● PROBLEM STATEMENT
Which lines below fall between the one containing "- Then, choose" and the one containing "## Configuration"? Repeat them exactly, counting both of those lines, and add nothing else.

● SUPPLIED DATA
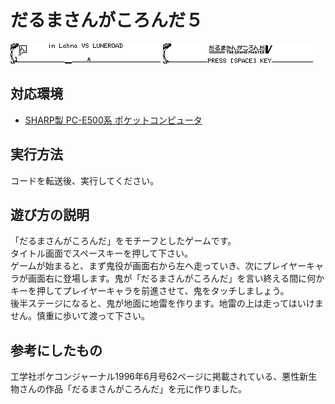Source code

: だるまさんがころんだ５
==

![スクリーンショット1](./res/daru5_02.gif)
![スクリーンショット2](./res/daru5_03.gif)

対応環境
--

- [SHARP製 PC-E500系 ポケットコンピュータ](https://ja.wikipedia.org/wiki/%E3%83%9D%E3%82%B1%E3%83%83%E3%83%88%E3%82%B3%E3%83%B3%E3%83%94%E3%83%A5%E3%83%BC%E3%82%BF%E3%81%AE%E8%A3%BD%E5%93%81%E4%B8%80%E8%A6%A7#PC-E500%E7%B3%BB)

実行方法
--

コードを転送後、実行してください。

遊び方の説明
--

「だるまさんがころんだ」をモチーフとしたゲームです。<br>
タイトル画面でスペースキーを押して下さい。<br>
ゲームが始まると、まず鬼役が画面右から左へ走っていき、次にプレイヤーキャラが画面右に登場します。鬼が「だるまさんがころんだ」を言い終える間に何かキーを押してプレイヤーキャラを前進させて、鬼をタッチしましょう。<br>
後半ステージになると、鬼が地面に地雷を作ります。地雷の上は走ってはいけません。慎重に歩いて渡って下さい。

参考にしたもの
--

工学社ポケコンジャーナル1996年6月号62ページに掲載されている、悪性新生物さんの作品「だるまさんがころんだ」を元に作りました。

--

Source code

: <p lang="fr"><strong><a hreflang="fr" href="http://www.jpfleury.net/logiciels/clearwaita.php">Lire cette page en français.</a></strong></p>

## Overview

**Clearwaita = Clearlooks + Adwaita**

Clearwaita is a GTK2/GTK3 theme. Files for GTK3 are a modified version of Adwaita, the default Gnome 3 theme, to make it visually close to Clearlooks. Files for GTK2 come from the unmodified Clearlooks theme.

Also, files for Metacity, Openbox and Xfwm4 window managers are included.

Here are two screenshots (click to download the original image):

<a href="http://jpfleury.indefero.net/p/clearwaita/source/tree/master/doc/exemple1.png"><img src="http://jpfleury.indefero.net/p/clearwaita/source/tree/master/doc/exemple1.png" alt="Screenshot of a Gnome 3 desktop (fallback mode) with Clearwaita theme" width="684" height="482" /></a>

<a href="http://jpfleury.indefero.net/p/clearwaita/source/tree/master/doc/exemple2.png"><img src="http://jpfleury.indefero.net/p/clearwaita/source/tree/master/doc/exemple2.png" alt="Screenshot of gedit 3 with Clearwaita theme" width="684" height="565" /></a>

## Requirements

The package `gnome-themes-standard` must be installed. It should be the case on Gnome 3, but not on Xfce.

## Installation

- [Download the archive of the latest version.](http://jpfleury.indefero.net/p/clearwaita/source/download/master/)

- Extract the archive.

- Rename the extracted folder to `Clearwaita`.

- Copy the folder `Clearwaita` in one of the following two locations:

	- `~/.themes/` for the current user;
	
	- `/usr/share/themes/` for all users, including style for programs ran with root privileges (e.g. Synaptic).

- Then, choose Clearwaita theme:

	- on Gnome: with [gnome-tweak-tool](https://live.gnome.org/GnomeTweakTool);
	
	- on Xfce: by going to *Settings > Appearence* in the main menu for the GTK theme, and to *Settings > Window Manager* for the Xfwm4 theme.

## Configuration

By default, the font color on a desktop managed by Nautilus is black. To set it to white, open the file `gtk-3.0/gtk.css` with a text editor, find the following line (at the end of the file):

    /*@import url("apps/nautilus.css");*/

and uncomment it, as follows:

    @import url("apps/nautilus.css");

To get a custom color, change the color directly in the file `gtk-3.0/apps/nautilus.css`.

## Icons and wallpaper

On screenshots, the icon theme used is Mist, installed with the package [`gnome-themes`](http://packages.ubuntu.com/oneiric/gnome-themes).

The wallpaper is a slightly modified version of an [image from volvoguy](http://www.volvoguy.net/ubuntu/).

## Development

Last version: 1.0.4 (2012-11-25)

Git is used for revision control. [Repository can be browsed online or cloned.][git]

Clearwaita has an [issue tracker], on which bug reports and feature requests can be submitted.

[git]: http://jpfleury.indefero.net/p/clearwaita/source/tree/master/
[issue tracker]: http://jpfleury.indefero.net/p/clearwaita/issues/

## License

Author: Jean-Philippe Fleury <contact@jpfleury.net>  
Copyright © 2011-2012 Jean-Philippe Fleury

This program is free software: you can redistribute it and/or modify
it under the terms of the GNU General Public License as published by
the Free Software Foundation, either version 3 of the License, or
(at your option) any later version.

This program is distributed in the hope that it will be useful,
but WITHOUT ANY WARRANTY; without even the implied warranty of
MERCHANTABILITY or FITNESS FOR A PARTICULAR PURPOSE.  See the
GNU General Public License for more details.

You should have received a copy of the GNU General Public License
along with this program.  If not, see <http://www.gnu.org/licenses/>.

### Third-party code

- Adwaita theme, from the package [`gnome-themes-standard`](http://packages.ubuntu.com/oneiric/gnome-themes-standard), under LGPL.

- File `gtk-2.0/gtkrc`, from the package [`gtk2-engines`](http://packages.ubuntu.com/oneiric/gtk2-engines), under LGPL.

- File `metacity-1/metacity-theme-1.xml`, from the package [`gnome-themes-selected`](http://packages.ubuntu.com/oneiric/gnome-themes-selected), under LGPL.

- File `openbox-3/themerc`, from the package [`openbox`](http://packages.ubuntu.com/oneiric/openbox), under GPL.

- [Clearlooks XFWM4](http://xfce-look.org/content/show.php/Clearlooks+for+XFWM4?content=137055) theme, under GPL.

...

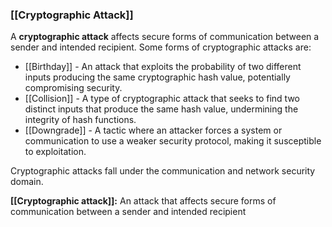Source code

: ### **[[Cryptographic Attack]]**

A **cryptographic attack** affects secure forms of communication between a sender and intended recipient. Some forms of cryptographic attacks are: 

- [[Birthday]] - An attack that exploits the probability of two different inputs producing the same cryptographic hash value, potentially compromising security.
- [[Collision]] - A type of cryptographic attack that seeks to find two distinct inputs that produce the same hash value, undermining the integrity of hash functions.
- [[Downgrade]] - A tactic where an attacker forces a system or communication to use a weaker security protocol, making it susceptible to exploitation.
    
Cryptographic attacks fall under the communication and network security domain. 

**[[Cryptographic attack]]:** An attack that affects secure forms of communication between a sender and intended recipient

● ANSWER AREA
- Then, choose Clearwaita theme:

	- on Gnome: with [gnome-tweak-tool](https://live.gnome.org/GnomeTweakTool);
	
	- on Xfce: by going to *Settings > Appearence* in the main menu for the GTK theme, and to *Settings > Window Manager* for the Xfwm4 theme.

## Configuration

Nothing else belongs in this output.